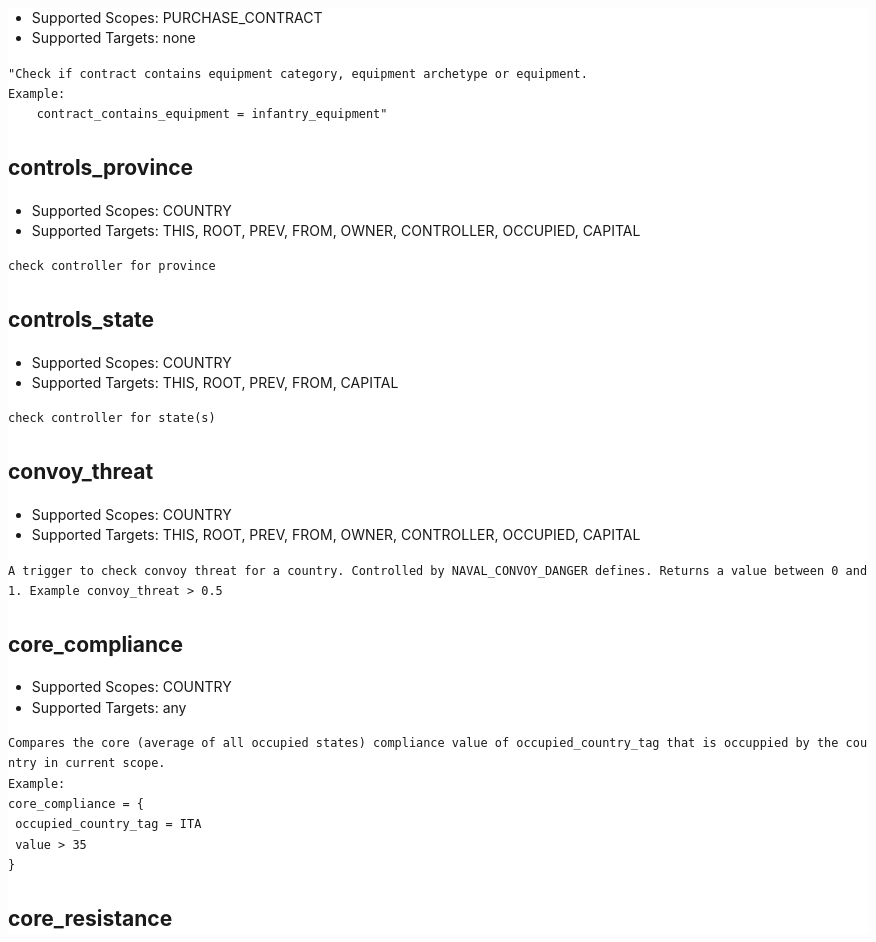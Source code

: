 * Supported Scopes: PURCHASE_CONTRACT
* Supported Targets: none

```
"Check if contract contains equipment category, equipment archetype or equipment.
Example:
    contract_contains_equipment = infantry_equipment"
```

## controls_province

* Supported Scopes: COUNTRY
* Supported Targets: THIS, ROOT, PREV, FROM, OWNER, CONTROLLER, OCCUPIED, CAPITAL

```
check controller for province
```

## controls_state

* Supported Scopes: COUNTRY
* Supported Targets: THIS, ROOT, PREV, FROM, CAPITAL

```
check controller for state(s)
```

## convoy_threat

* Supported Scopes: COUNTRY
* Supported Targets: THIS, ROOT, PREV, FROM, OWNER, CONTROLLER, OCCUPIED, CAPITAL

```
A trigger to check convoy threat for a country. Controlled by NAVAL_CONVOY_DANGER defines. Returns a value between 0 and 1. Example convoy_threat > 0.5 
```

## core_compliance

* Supported Scopes: COUNTRY
* Supported Targets: any

```
Compares the core (average of all occupied states) compliance value of occupied_country_tag that is occuppied by the country in current scope.
Example: 
core_compliance = { 
 occupied_country_tag = ITA 
 value > 35 
}
```

## core_resistance
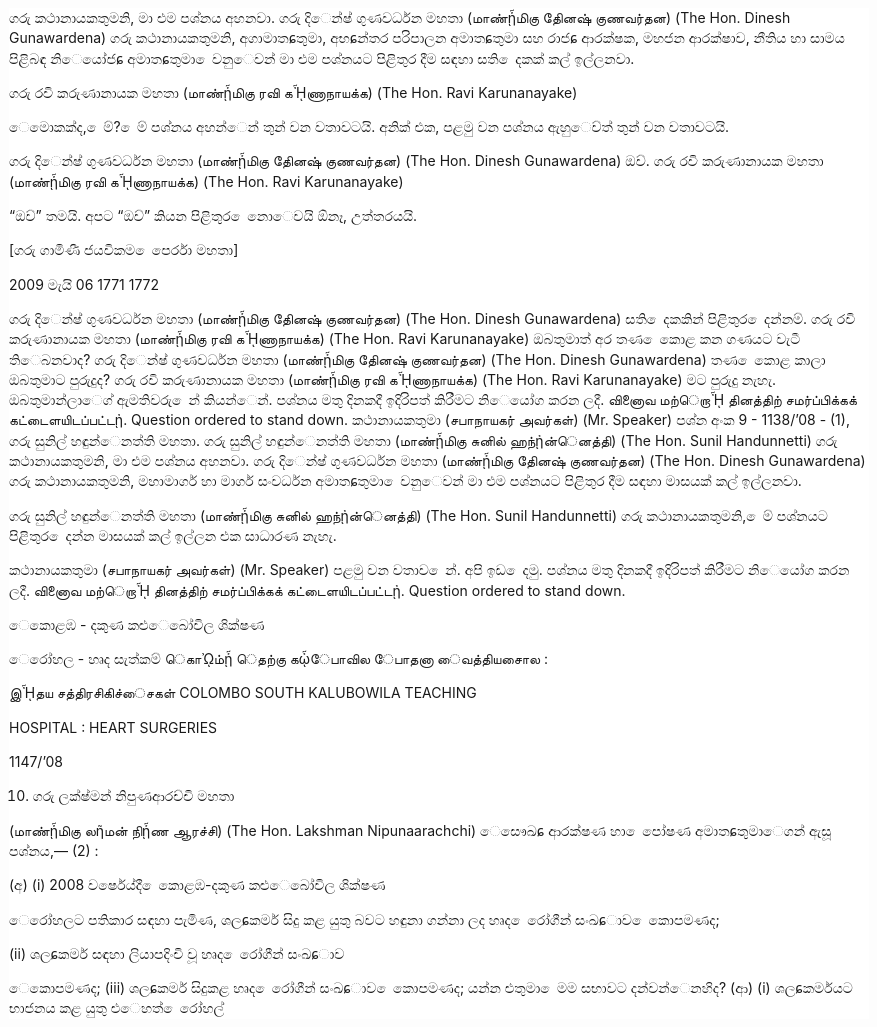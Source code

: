ගරු කථානායකතුමනි, මා එම පශ්නය අහනවා. ගරු දිෙන්ෂ් ගුණවර්ධන මහතා (மாண்ᾗமிகு திேனஷ் குணவர்தன) (The Hon. Dinesh Gunawardena) ගරු කථානායකතුමනි, අගාමාතɕතුමා, අභɕන්තර පරිපාලන අමාතɕතුමා සහ රාජɕ ආරක්ෂක, මහජන ආරක්ෂාව, නීතිය හා සාමය පිළිබඳ නිෙයෝජɕ අමාතɕතුමා ෙවනුෙවන් මා එම පශ්නයට පිළිතුර දීම සඳහා සති ෙදකක් කල් ඉල්ලනවා.

ගරු රවි කරුණානායක මහතා (மாண்ᾗமிகு ரவி கᾞணாநாயக்க) (The Hon. Ravi Karunanayake)

ෙමොකක්ද, ෙම්? ෙම් පශ්නය අහන්ෙන් තුන් වන වතාවටයි. අනික් එක, පළමු වන පශ්නය ඇහුෙව්ත් තුන් වන වතාවටයි.

ගරු දිෙන්ෂ් ගුණවර්ධන මහතා (மாண்ᾗமிகு திேனஷ் குணவர்தன) (The Hon. Dinesh Gunawardena) ඔව්. ගරු රවි කරුණානායක මහතා (மாண்ᾗமிகு ரவி கᾞணாநாயக்க) (The Hon. Ravi Karunanayake)

“ඔව්” තමයි. අපට “ඔව්” කියන පිළිතුර ෙනොෙවයි ඕනෑ, උත්තරයයි.

[ගරු ගාමිණී ජයවිකම ෙපෙර්රා මහතා]

2009 මැයි 06 1771 1772

ගරු දිෙන්ෂ් ගුණවර්ධන මහතා (மாண்ᾗமிகு திேனஷ் குணவர்தன) (The Hon. Dinesh Gunawardena) සති ෙදකකින් පිළිතුර ෙදන්නම්. ගරු රවි කරුණානායක මහතා (மாண்ᾗமிகு ரவி கᾞணாநாயக்க) (The Hon. Ravi Karunanayake) ඔබතුමාත් අර තණ ෙකොළ කන ගණයට වැටී තිෙබනවාද? ගරු දිෙන්ෂ් ගුණවර්ධන මහතා (மாண்ᾗமிகு திேனஷ் குணவர்தன) (The Hon. Dinesh Gunawardena) තණ ෙකොළ කාලා ඔබතුමාට පුරුදුද? ගරු රවි කරුණානායක මහතා (மாண்ᾗமிகு ரவி கᾞணாநாயக்க) (The Hon. Ravi Karunanayake) මට පුරුදු නැහැ. ඔබතුමාන්ලාෙග් ඇමතිවරු ෙන් කියන්ෙන්. පශ්නය මතු දිනකදී ඉදිරිපත් කිරීමට නිෙයෝග කරන ලදී. வினாைவ மற்ெறாᾞ தினத்திற் சமர்ப்பிக்கக் கட்டைளயிடப்பட்டᾐ. Question ordered to stand down. කථානායකතුමා (சபாநாயகர் அவர்கள்) (Mr. Speaker) පශ්න අංක 9 - 1138/’08 - (1), ගරු සුනිල් හඳුන්ෙනත්ති මහතා. ගරු සුනිල් හඳුන්ෙනත්ති මහතා (மாண்ᾗமிகு சுனில் ஹந்ᾐன்ெனத்தி) (The Hon. Sunil Handunnetti) ගරු කථානායකතුමනි, මා එම පශ්නය අහනවා. ගරු දිෙන්ෂ් ගුණවර්ධන මහතා (மாண்ᾗமிகு திேனஷ் குணவர்தன) (The Hon. Dinesh Gunawardena) ගරු කථානායකතුමනි, මහාමාර්ග හා මාර්ග සංවර්ධන අමාතɕතුමා ෙවනුෙවන් මා එම පශ්නයට පිළිතුර දීම සඳහා මාසයක් කල් ඉල්ලනවා.

ගරු සුනිල් හඳුන්ෙනත්ති මහතා (மாண்ᾗமிகு சுனில் ஹந்ᾐன்ெனத்தி) (The Hon. Sunil Handunnetti) ගරු කථානායකතුමනි, ෙම් පශ්නයට පිළිතුර ෙදන්න මාසයක් කල් ඉල්ලන එක සාධාරණ නැහැ.

කථානායකතුමා (சபாநாயகர் அவர்கள்) (Mr. Speaker) පළමු වන වතාව ෙන්. අපි ඉඩ ෙදමු. පශ්නය මතු දිනකදී ඉදිරිපත් කිරීමට නිෙයෝග කරන ලදී. வினாைவ மற்ெறாᾞ தினத்திற் சமர்ப்பிக்கக் கட்டைளயிடப்பட்டᾐ. Question ordered to stand down.

ෙකොළඹ - දකුණ කළුෙබෝවිල ශික්ෂණ

ෙරෝහල - හෘද සැත්කම් ெகாᾨம்ᾗ ெதற்கு கᾦேபாவில ேபாதனா ைவத்தியசாைல :

இᾞதய சத்திரசிகிச்ைசகள் COLOMBO SOUTH KALUBOWILA TEACHING

HOSPITAL : HEART SURGERIES

1147/’08

10. ගරු ලක්ෂ්මන් නිපුණආරච්චි මහතා

(மாண்ᾗமிகு லῆமன் நிᾗண ஆரச்சி) (The Hon. Lakshman Nipunaarachchi) ෙසෞඛɕ ආරක්ෂණ හා ෙපෝෂණ අමාතɕතුමාෙගන් ඇසූ පශ්නය,— (2) :

(අ) (i) 2008 වර්ෂෙය්දී ෙකොළඹ-දකුණ කළුෙබෝවිල ශික්ෂණ

ෙරෝහලට පතිකාර සඳහා පැමිණ, ශලɕකර්ම සිදු කළ යුතු බවට හඳුනා ගන්නා ලද හෘද ෙරෝගීන් සංඛɕාව ෙකොපමණද;

(ii) ශලɕකර්ම සඳහා ලියාපදිංචි වූ හෘද ෙරෝගීන් සංඛɕාව

ෙකොපමණද; (iii) ශලɕකර්ම සිදුකළ හෘද ෙරෝගීන් සංඛɕාව ෙකොපමණද; යන්න එතුමා ෙමම සභාවට දන්වන්ෙනහිද? (ආ) (i) ශලɕකර්මයට භාජනය කළ යුතු එෙහත් ෙරෝහල්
- - - - -
--- Problem details ---
The answer is the records above, repeated exactly, with no picture in it.

--- Reply ---
Source code

: * Supported Scopes: PURCHASE_CONTRACT
* Supported Targets: none

```
"Check if contract contains equipment category, equipment archetype or equipment.
Example:
    contract_contains_equipment = infantry_equipment"
```

## controls_province

* Supported Scopes: COUNTRY
* Supported Targets: THIS, ROOT, PREV, FROM, OWNER, CONTROLLER, OCCUPIED, CAPITAL

```
check controller for province
```

## controls_state

* Supported Scopes: COUNTRY
* Supported Targets: THIS, ROOT, PREV, FROM, CAPITAL

```
check controller for state(s)
```

## convoy_threat

* Supported Scopes: COUNTRY
* Supported Targets: THIS, ROOT, PREV, FROM, OWNER, CONTROLLER, OCCUPIED, CAPITAL

```
A trigger to check convoy threat for a country. Controlled by NAVAL_CONVOY_DANGER defines. Returns a value between 0 and 1. Example convoy_threat > 0.5 
```

## core_compliance

* Supported Scopes: COUNTRY
* Supported Targets: any

```
Compares the core (average of all occupied states) compliance value of occupied_country_tag that is occuppied by the country in current scope.
Example: 
core_compliance = { 
 occupied_country_tag = ITA 
 value > 35 
}
```

## core_resistance
Source code

:ගරු කථානායකතුමනි, මා එම පශ්නය අහනවා. ගරු දිෙන්ෂ් ගුණවර්ධන මහතා (மாண்ᾗமிகு திேனஷ் குணவர்தன) (The Hon. Dinesh Gunawardena) ගරු කථානායකතුමනි, අගාමාතɕතුමා, අභɕන්තර පරිපාලන අමාතɕතුමා සහ රාජɕ ආරක්ෂක, මහජන ආරක්ෂාව, නීතිය හා සාමය පිළිබඳ නිෙයෝජɕ අමාතɕතුමා ෙවනුෙවන් මා එම පශ්නයට පිළිතුර දීම සඳහා සති ෙදකක් කල් ඉල්ලනවා.

ගරු රවි කරුණානායක මහතා (மாண்ᾗமிகு ரவி கᾞணாநாயக்க) (The Hon. Ravi Karunanayake)

ෙමොකක්ද, ෙම්? ෙම් පශ්නය අහන්ෙන් තුන් වන වතාවටයි. අනික් එක, පළමු වන පශ්නය ඇහුෙව්ත් තුන් වන වතාවටයි.

ගරු දිෙන්ෂ් ගුණවර්ධන මහතා (மாண்ᾗமிகு திேனஷ் குணவர்தன) (The Hon. Dinesh Gunawardena) ඔව්. ගරු රවි කරුණානායක මහතා (மாண்ᾗமிகு ரவி கᾞணாநாயக்க) (The Hon. Ravi Karunanayake)

“ඔව්” තමයි. අපට “ඔව්” කියන පිළිතුර ෙනොෙවයි ඕනෑ, උත්තරයයි.

[ගරු ගාමිණී ජයවිකම ෙපෙර්රා මහතා]

2009 මැයි 06 1771 1772

ගරු දිෙන්ෂ් ගුණවර්ධන මහතා (மாண்ᾗமிகு திேனஷ் குணவர்தன) (The Hon. Dinesh Gunawardena) සති ෙදකකින් පිළිතුර ෙදන්නම්. ගරු රවි කරුණානායක මහතා (மாண்ᾗமிகு ரவி கᾞணாநாயக்க) (The Hon. Ravi Karunanayake) ඔබතුමාත් අර තණ ෙකොළ කන ගණයට වැටී තිෙබනවාද? ගරු දිෙන්ෂ් ගුණවර්ධන මහතා (மாண்ᾗமிகு திேனஷ் குணவர்தன) (The Hon. Dinesh Gunawardena) තණ ෙකොළ කාලා ඔබතුමාට පුරුදුද? ගරු රවි කරුණානායක මහතා (மாண்ᾗமிகு ரவி கᾞணாநாயக்க) (The Hon. Ravi Karunanayake) මට පුරුදු නැහැ. ඔබතුමාන්ලාෙග් ඇමතිවරු ෙන් කියන්ෙන්. පශ්නය මතු දිනකදී ඉදිරිපත් කිරීමට නිෙයෝග කරන ලදී. வினாைவ மற்ெறாᾞ தினத்திற் சமர்ப்பிக்கக் கட்டைளயிடப்பட்டᾐ. Question ordered to stand down. කථානායකතුමා (சபாநாயகர் அவர்கள்) (Mr. Speaker) පශ්න අංක 9 - 1138/’08 - (1), ගරු සුනිල් හඳුන්ෙනත්ති මහතා. ගරු සුනිල් හඳුන්ෙනත්ති මහතා (மாண்ᾗமிகு சுனில் ஹந்ᾐன்ெனத்தி) (The Hon. Sunil Handunnetti) ගරු කථානායකතුමනි, මා එම පශ්නය අහනවා. ගරු දිෙන්ෂ් ගුණවර්ධන මහතා (மாண்ᾗமிகு திேனஷ் குணவர்தன) (The Hon. Dinesh Gunawardena) ගරු කථානායකතුමනි, මහාමාර්ග හා මාර්ග සංවර්ධන අමාතɕතුමා ෙවනුෙවන් මා එම පශ්නයට පිළිතුර දීම සඳහා මාසයක් කල් ඉල්ලනවා.

ගරු සුනිල් හඳුන්ෙනත්ති මහතා (மாண்ᾗமிகு சுனில் ஹந்ᾐன்ெனத்தி) (The Hon. Sunil Handunnetti) ගරු කථානායකතුමනි, ෙම් පශ්නයට පිළිතුර ෙදන්න මාසයක් කල් ඉල්ලන එක සාධාරණ නැහැ.

කථානායකතුමා (சபாநாயகர் அவர்கள்) (Mr. Speaker) පළමු වන වතාව ෙන්. අපි ඉඩ ෙදමු. පශ්නය මතු දිනකදී ඉදිරිපත් කිරීමට නිෙයෝග කරන ලදී. வினாைவ மற்ெறாᾞ தினத்திற் சமர்ப்பிக்கக் கட்டைளயிடப்பட்டᾐ. Question ordered to stand down.

ෙකොළඹ - දකුණ කළුෙබෝවිල ශික්ෂණ

ෙරෝහල - හෘද සැත්කම් ெகாᾨம்ᾗ ெதற்கு கᾦேபாவில ேபாதனா ைவத்தியசாைல :

இᾞதய சத்திரசிகிச்ைசகள் COLOMBO SOUTH KALUBOWILA TEACHING

HOSPITAL : HEART SURGERIES

1147/’08

10. ගරු ලක්ෂ්මන් නිපුණආරච්චි මහතා

(மாண்ᾗமிகு லῆமன் நிᾗண ஆரச்சி) (The Hon. Lakshman Nipunaarachchi) ෙසෞඛɕ ආරක්ෂණ හා ෙපෝෂණ අමාතɕතුමාෙගන් ඇසූ පශ්නය,— (2) :

(අ) (i) 2008 වර්ෂෙය්දී ෙකොළඹ-දකුණ කළුෙබෝවිල ශික්ෂණ

ෙරෝහලට පතිකාර සඳහා පැමිණ, ශලɕකර්ම සිදු කළ යුතු බවට හඳුනා ගන්නා ලද හෘද ෙරෝගීන් සංඛɕාව ෙකොපමණද;

(ii) ශලɕකර්ම සඳහා ලියාපදිංචි වූ හෘද ෙරෝගීන් සංඛɕාව

ෙකොපමණද; (iii) ශලɕකර්ම සිදුකළ හෘද ෙරෝගීන් සංඛɕාව ෙකොපමණද; යන්න එතුමා ෙමම සභාවට දන්වන්ෙනහිද? (ආ) (i) ශලɕකර්මයට භාජනය කළ යුතු එෙහත් ෙරෝහල්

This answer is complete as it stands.